*** Opening of INPUT DATA ***

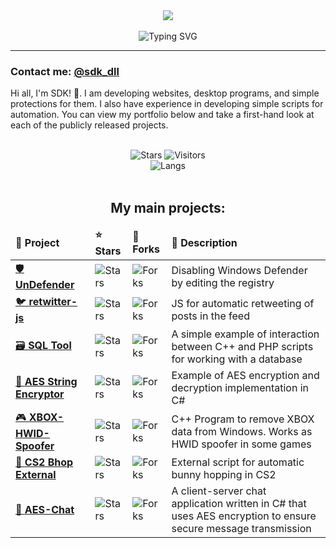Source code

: 
<div align="center">
<img src="https://github.com/user-attachments/assets/b8b8709e-60fe-4784-b46a-25d1b94a8b60"/>
</div>

<br>

<div align="center">
<img src="https://readme-typing-svg.demolab.com?font=Fira+Code&weight=700&duration=6000&pause=200&color=08C4DF&center=true&multiline=true&repeat=false&random=false&width=435&lines=%23include+%3Cabout.h%3E" alt="Typing SVG" />
</div>

<hr>

### Contact me: [@sdk_dll](https://sdk_dll.t.me/)
Hi all, I'm SDK! 👋. I  am developing websites, desktop programs, and simple protections for them. I also have experience in developing simple scripts for automation. You can view my portfolio below and take a first-hand look at each of the publicly released projects.

<br>
<div align="center">
<img alt="Stars" src="https://img.shields.io/github/stars/sdk-dll?label=Stars">
<img alt="Visitors" src="https://visitor-badge.laobi.icu/badge?page_id=sdk-dll">
<br>
<img alt="Langs" src="https://github-readme-stats.vercel.app/api/top-langs/?username=sdk-dll&langs_count=8&theme=react&layout=compact">
<br>



<br>


## My main projects:
<table align="center">
    <thead>
        <tr>
            <td><b>📘 Project</b></td>
            <td><b>⭐ Stars</b></td>
            <td><b>🤝 Forks</b></td>
            <td><b>📝 Description</b></td>
        </tr>
    </thead>
    <tbody>
        <tr>
            <td><a href="https://github.com/sdk-dll/UnDefender">🛡️ <b>UnDefender</b></a></td>
            <td><img alt="Stars" src="https://img.shields.io/github/stars/sdk-dll/UnDefender?style=flat-square&labelColor=3d3d3d&color=ab3300&label=%E2%AD%90"></td>
            <td><img alt="Forks" src="https://img.shields.io/github/forks/sdk-dll/UnDefender?style=flat-square&labelColor=3d3d3d&color=0038c4&label=%F0%9F%8C%B1"></td>
            <td>Disabling Windows Defender by editing the registry</td>
        </tr>
        <tr>
            <td><a href="https://github.com/sdk-dll/retwitter-js">🐦 <b>retwitter-js</b></a></td>
            <td><img alt="Stars" src="https://img.shields.io/github/stars/sdk-dll/retwitter-js?style=flat-square&labelColor=3d3d3d&color=ab3300&label=%E2%AD%90"></td>
            <td><img alt="Forks" src="https://img.shields.io/github/forks/sdk-dll/retwitter-js?style=flat-square&labelColor=3d3d3d&color=0038c4&label=%F0%9F%8C%B1"></td>
            <td>JS for automatic retweeting of posts in the feed</td>
        </tr>
        <tr>
            <td><a href="https://github.com/sdk-dll/SQL-Tool">🗃️ <b>SQL Tool</b></a></td>
            <td><img alt="Stars" src="https://img.shields.io/github/stars/sdk-dll/SQL-Tool?style=flat-square&labelColor=3d3d3d&color=ab3300&label=%E2%AD%90"></td>
            <td><img alt="Forks" src="https://img.shields.io/github/forks/sdk-dll/SQL-Tool?style=flat-square&labelColor=3d3d3d&color=0038c4&label=%F0%9F%8C%B1"></td>
            <td>A simple example of interaction between C++ and PHP scripts for working with a database</td>
        </tr>
        <tr>
            <td><a href="https://github.com/sdk-dll/AES-String-Encryptor">🔐 <b>AES String Encryptor</b></a></td>
            <td><img alt="Stars" src="https://img.shields.io/github/stars/sdk-dll/AES-String-Encryptor?style=flat-square&labelColor=3d3d3d&color=ab3300&label=%E2%AD%90"></td>
            <td><img alt="Forks" src="https://img.shields.io/github/forks/sdk-dll/AES-String-Encryptor?style=flat-square&labelColor=3d3d3d&color=0038c4&label=%F0%9F%8C%B1"></td>
            <td>Example of AES encryption and decryption implementation in C#</td>
        </tr>
        <tr>
            <td><a href="https://github.com/sdk-dll/XBOX-HWID-Spoofer">🎮 <b>XBOX-HWID-Spoofer</b></a></td>
            <td><img alt="Stars" src="https://img.shields.io/github/stars/sdk-dll/XBOX-HWID-Spoofer?style=flat-square&labelColor=3d3d3d&color=ab3300&label=%E2%AD%90"></td>
            <td><img alt="Forks" src="https://img.shields.io/github/forks/sdk-dll/XBOX-HWID-Spoofer?style=flat-square&labelColor=3d3d3d&color=0038c4&label=%F0%9F%8C%B1"></td>
            <td>C++ Program to remove XBOX data from Windows. Works as HWID spoofer in some games</td>
        </tr>
        <tr>
            <td><a href="https://github.com/sdk-dll/cs2-bhop-external">🐇 <b>CS2 Bhop External</b></a></td>
            <td><img alt="Stars" src="https://img.shields.io/github/stars/sdk-dll/cs2-bhop-external?style=flat-square&labelColor=3d3d3d&color=ab3300&label=%E2%AD%90"></td>
            <td><img alt="Forks" src="https://img.shields.io/github/forks/sdk-dll/cs2-bhop-external?style=flat-square&labelColor=3d3d3d&color=0038c4&label=%F0%9F%8C%B1"></td>
            <td>External script for automatic bunny hopping in CS2</td>
        </tr>
        <tr>
            <td><a href="https://github.com/sdk-dll/AES-Chat">💬 <b>AES-Chat</b></a></td>
            <td><img alt="Stars" src="https://img.shields.io/github/stars/sdk-dll/AES-Chat?style=flat-square&labelColor=3d3d3d&color=ab3300&label=%E2%AD%90"></td>
            <td><img alt="Forks" src="https://img.shields.io/github/forks/sdk-dll/AES-Chat?style=flat-square&labelColor=3d3d3d&color=0038c4&label=%F0%9F%8C%B1"></td>
            <td>A client-server chat application written in C# that uses AES encryption to ensure secure message transmission</td>
        </tr>
    </tbody>
</table>





##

*** Close of INPUT DATA ***

### REQUIRED ACTION
List all lines from the entries that include the word "Windows".

### ANSWER TO THE EXERCISE
            <td>Disabling Windows Defender by editing the registry</td>
            <td>C++ Program to remove XBOX data from Windows. Works as HWID spoofer in some games</td>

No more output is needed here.